In this example, a simplified net profit formula is used: PE = Revenue - Cost.

We carry out factor analysis.

Change in profit: 1,800 - 5,400 = -3,600 thousand rubles.

Change in sales: (32,000: 43,000) x 100 - 100 = -25.58%.

(5400 x (-25.82)): 100 = - 1394.28 thousand rubles.

The influence of price dynamics: 41,000 - 32,000 = 9,000 thousand rubles.

The impact of cost: 27 350 - 39 200 = - 11 850 thousand rubles.

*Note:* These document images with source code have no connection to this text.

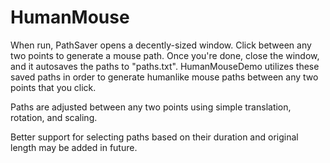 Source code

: # HumanMouse

When run, PathSaver opens a decently-sized window. Click between any two points to generate a mouse path. Once you're done, close the window, and it autosaves the paths to "paths.txt".
HumanMouseDemo utilizes these saved paths in order to generate humanlike mouse paths between any two points that you click.

Paths are adjusted between any two points using simple translation, rotation, and scaling.

Better support for selecting paths based on their duration and original length may be added in future.

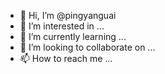 - 👋 Hi, I’m @pingyanguai
- 👀 I’m interested in ...
- 🌱 I’m currently learning ...
- 💞️ I’m looking to collaborate on ...
- 📫 How to reach me ...

<!---
pingyanguai/pingyanguai is a ✨ special ✨ repository because its `README.md` (this file) appears on your GitHub profile.
You can click the Preview link to take a look at your changes.
--->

Conclusion: for the reporting period, the net profit of the organization decreased by 3.6 million rubles. Due to revenue, revenue decreased by 25.58%, that is, by 1394.28 thousand rubles. The negative impact also had an increase in cost. Price increase of 9 million rubles. could not compensate for the decrease in income due to an increase in costs by 11.85 million rubles.

Taxation

The organization is required to pay tax quarterly. Its value is determined by subtracting benefits from the total profit (% on debts, advertising costs, transportation costs, etc.), tax rebates. NPP is charged proportionally at a rate of 20%. Funds are allocated to replenish the state budget.

BOO

The net profit indicator is reflected in account 99. Depending on the outcome of the transaction, the amount is carried out according to DT or CT:

  • DT90 (91) KT99 - profit from the results of the main (non-core) activity.
  • DT99 KT90 (91) - loss is reflected.
  • DT99 KT94 - Deducted net profit for the year.

Efficiency

Profitability is relative indicator which displays the quality of asset use. It is calculated by dividing income by the value of resources.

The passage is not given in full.